A prestação de serviços nunca foi suspensa, garantiu o presidente da Cruz Vermelha.
Cruz Vermelha alerta no Parlamento para dívida de 1,5 milhões de euros do INEM

O presidente da Cruz Vermelha Portuguesa (CVP) alertou esta quinta-feira para dívidas superiores a 1,5 milhões de euros do INEM, mas garantiu que nunca suspendeu a prestação de serviços, mantendo a sua missão com "sentido de responsabilidade institucional", avança a Lusa.
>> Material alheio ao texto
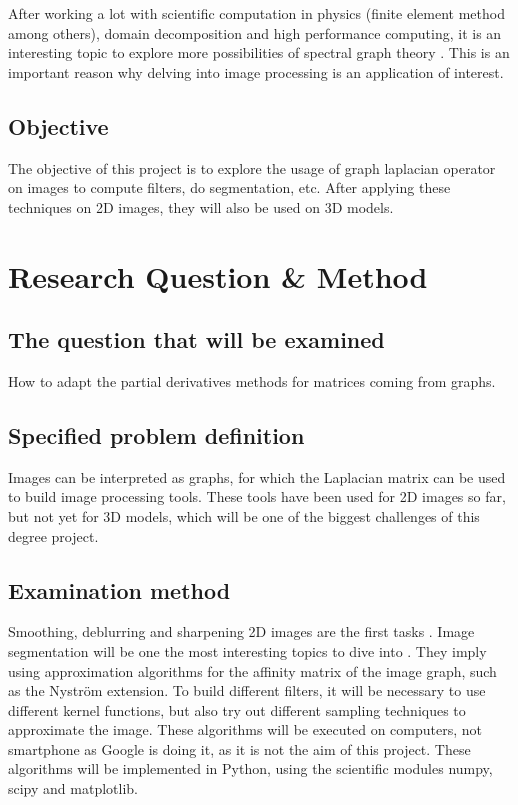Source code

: \documentclass[12pt]{article}
\begin{document}
After working a lot with scientific computation in physics (finite element method among others), domain decomposition and high performance computing, it is an interesting topic to explore more possibilities of spectral graph theory \cite{ddm_nataf_2015}.
This is an important reason why delving into image processing is an application of interest.

\subsection*{Objective}

The objective of this project is to explore the usage of graph laplacian operator on images to compute filters, do segmentation, etc.
After applying these techniques on 2D images, they will also be used on 3D models.

\section*{Research Question \& Method}

\subsection*{The question that will be examined}

How to adapt the partial derivatives methods for matrices coming from graphs.

\subsection*{Specified problem definition}

Images can be interpreted as graphs, for which the Laplacian matrix can be used to build image processing tools.
These tools have been used for 2D images so far, but not yet for 3D models, which will be one of the biggest challenges of this degree project.

\subsection*{Examination method}

Smoothing, deblurring and sharpening 2D images are the first tasks \cite{modern_tour_2013} \cite{glide_2014}.
Image segmentation will be one the most interesting topics to dive into \cite{tolliver_spectral_2006} \cite{felzenszwalb_efficient_2004}.
They imply using approximation algorithms for the affinity matrix of the image graph, such as the Nystr\"om extension.
To build different filters, it will be necessary to use different kernel functions, but also try out different sampling techniques to approximate the image.
These algorithms will be executed on computers, not smartphone as Google is doing it, as it is not the aim of this project.
These algorithms will be implemented in Python, using the scientific modules numpy, scipy and matplotlib.
\end{document}
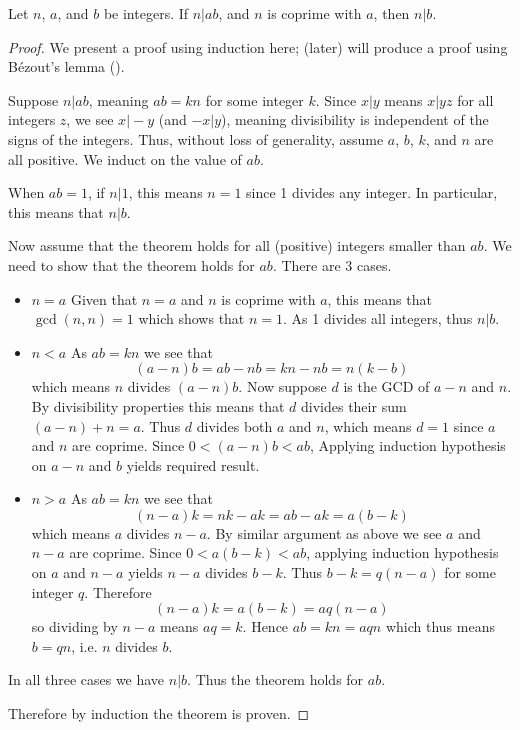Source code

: \begin{theorem}\label{theorem-n-divides-ab-and-n-coprime-with-a-implies-n-divides-b}
    Let $n$, $a$, and $b$ be integers. If $n \vert ab$, and $n$ is coprime with $a$, then $n \vert b$.
\end{theorem}
\begin{proof}
    We present a proof using induction here;  (later) will produce a proof using B\'ezout's lemma ().

    Suppose $n \vert ab$, meaning $ab = kn$ for some integer $k$. Since $x\vert y$ means $x\vert yz$ for all integers $z$, we see $x \vert -y$ (and $-x \vert y$), meaning divisibility is independent of the signs of the integers. Thus, without loss of generality, assume $a$, $b$, $k$, and $n$ are all positive. We induct on the value of $ab$.

    When $ab = 1$, if $n \vert 1$, this means $n = 1$ since 1 divides any integer. In particular, this means that $n \vert b$.

    Now assume that the theorem holds for all (positive) integers smaller than $ab$. We need to show that the theorem holds for $ab$. There are 3 cases.
    \begin{itemize}
        \item $\boxed{n=a}$ Given that $n = a$ and $n$ is coprime with $a$, this means that $\gcd(n,n) = 1$ which shows that $n = 1$. As 1 divides all integers, thus $n \vert b$.
        
        \item $\boxed{n<a}$ As $ab = kn$ we see that
        \[
            (a-n)b = ab - nb = kn - nb = n(k-b)
        \]
        which means $n$ divides $(a-n)b$. Now suppose $d$ is the GCD of $a-n$ and $n$. By divisibility properties this means that $d$ divides their sum $(a-n)+n = a$. Thus $d$ divides both $a$ and $n$, which means $d = 1$ since $a$ and $n$ are coprime. Since $0 < (a-n)b < ab$, Applying induction hypothesis on $a-n$ and $b$ yields required result.
        
        \item $\boxed{n>a}$ As $ab = kn$ we see that
        \[
            (n-a)k = nk - ak = ab - ak = a(b-k)
        \]
        which means $a$ divides $n-a$. By similar argument as above we see $a$ and $n-a$ are coprime. Since $0 < a(b-k)<ab$, applying induction hypothesis on $a$ and $n-a$ yields $n-a$ divides $b-k$. Thus $b-k = q(n-a)$ for some integer $q$. Therefore
        \[
            (n-a)k = a(b-k) = aq(n-a)
        \]
        so dividing by $n-a$ means $aq = k$. Hence $ab = kn = aqn$ which thus means $b = qn$, i.e. $n$ divides $b$.
    \end{itemize}
    In all three cases we have $n \vert b$. Thus the theorem holds for $ab$.

    Therefore by induction the theorem is proven.
\end{proof}

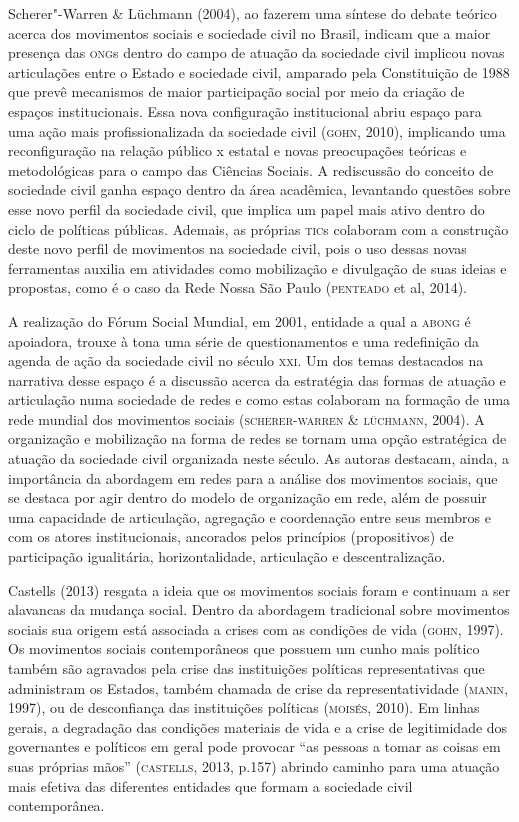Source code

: Scherer"-Warren \& Lüchmann (2004), ao fazerem uma síntese do debate
teórico acerca dos movimentos sociais e sociedade civil no Brasil,
indicam que a maior presença das \textsc{ong}s dentro do campo de atuação da
sociedade civil implicou novas articulações entre o Estado e sociedade
civil, amparado pela Constituição de 1988 que prevê mecanismos de maior
participação social por meio da criação de espaços institucionais. Essa
nova configuração institucional abriu espaço para uma ação mais
profissionalizada da sociedade civil (\textsc{gohn}, 2010), implicando uma
reconfiguração na relação público x estatal e novas preocupações
teóricas e metodológicas para o campo das Ciências Sociais. A
rediscussão do conceito de sociedade civil ganha espaço dentro da área
acadêmica, levantando questões sobre esse novo perfil da sociedade
civil, que implica um papel mais ativo dentro do ciclo de políticas
públicas. Ademais, as próprias \textsc{tic}s colaboram com a construção deste
novo perfil de movimentos na sociedade civil, pois o uso dessas novas
ferramentas auxilia em atividades como mobilização e divulgação de suas
ideias e propostas, como é o caso da Rede Nossa São Paulo (\textsc{penteado} et
al, 2014).

A realização do Fórum Social Mundial, em 2001, entidade a qual a \textsc{abong} é
apoiadora, trouxe à tona uma série de questionamentos e uma redefinição
da agenda de ação da sociedade civil no século \textsc{xxi}. Um dos temas
destacados na narrativa desse espaço é a discussão acerca da estratégia
das formas de atuação e articulação numa sociedade de redes e como estas
colaboram na formação de uma rede mundial dos movimentos sociais
(\textsc{scherer}-\textsc{warren} \& \textsc{lüchmann}, 2004). A organização e mobilização na forma
de redes se tornam uma opção estratégica de atuação da sociedade civil
organizada neste século. As autoras destacam, ainda, a importância da
abordagem em redes para a análise dos movimentos sociais, que se destaca
por agir dentro do modelo de organização em rede, além de possuir uma
capacidade de articulação, agregação e coordenação entre seus membros e
com os atores institucionais, ancorados pelos princípios (propositivos)
de participação igualitária, horizontalidade, articulação e
descentralização.

Castells (2013) resgata a ideia que os movimentos sociais foram e
continuam a ser alavancas da mudança social. Dentro da abordagem
tradicional sobre movimentos sociais sua origem está associada a crises
com as condições de vida (\textsc{gohn}, 1997). Os movimentos sociais
contemporâneos que possuem um cunho mais político também são agravados
pela crise das instituições políticas representativas que administram os
Estados, também chamada de crise da representatividade (\textsc{manin}, 1997), ou
de desconfiança das instituições políticas (\textsc{moisés}, 2010). Em linhas
gerais, a degradação das condições materiais de vida e a crise de
legitimidade dos governantes e políticos em geral pode provocar ``as
pessoas a tomar as coisas em suas próprias mãos'' (\textsc{castells}, 2013, p.157)
abrindo caminho para uma atuação mais efetiva das diferentes entidades
que formam a sociedade civil contemporânea.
"Apesar dos atrasos nos pagamentos das prestações de serviços realizadas e reconhecidas pelo INEM, que nesta altura ultrapassam o valor de 1,5 milhão de euros, a CVP nunca suspendeu os serviços que lhe foram solicitados no âmbito do SIEM [Sistema Integrado de Emergência Médica]", disse António Saraiva.

O responsável falava na comissão parlamentar de inquérito (CPI) ao Instituto Nacional de Emergência Médica (INEM) para apurar responsabilidades durante a greve no final de 2024 e a relação das tutelas políticas com o instituto desde 2019.

Segundo António Saraiva, os atrasos nos pagamentos das prestações de serviços reconhecidas pelo INEM, que já ultrapassam 1,5 milhões de euros, "correspondem a cerca de três meses de faturação".

O dirigente lembrou ainda que a CVP assegura "aproximadamente 6 a 8% do total de serviços nacionais de emergência pré-hospitalar", salientando que, em 2025, foram realizadas cerca de 88 mil intervenções.

Durante a greve dos técnicos de emergência pré-hospitalar, entre 30 de outubro e 4 de novembro de 2024, a CVP não registou "qualquer ocorrência extraordinária" que limitasse a sua atuação.

Nesse período de paralisação, registaram-se 12 mortes, três das quais associadas a atrasos no socorro, segundo a Inspeção-Geral das Atividades em Saúde (IGAS).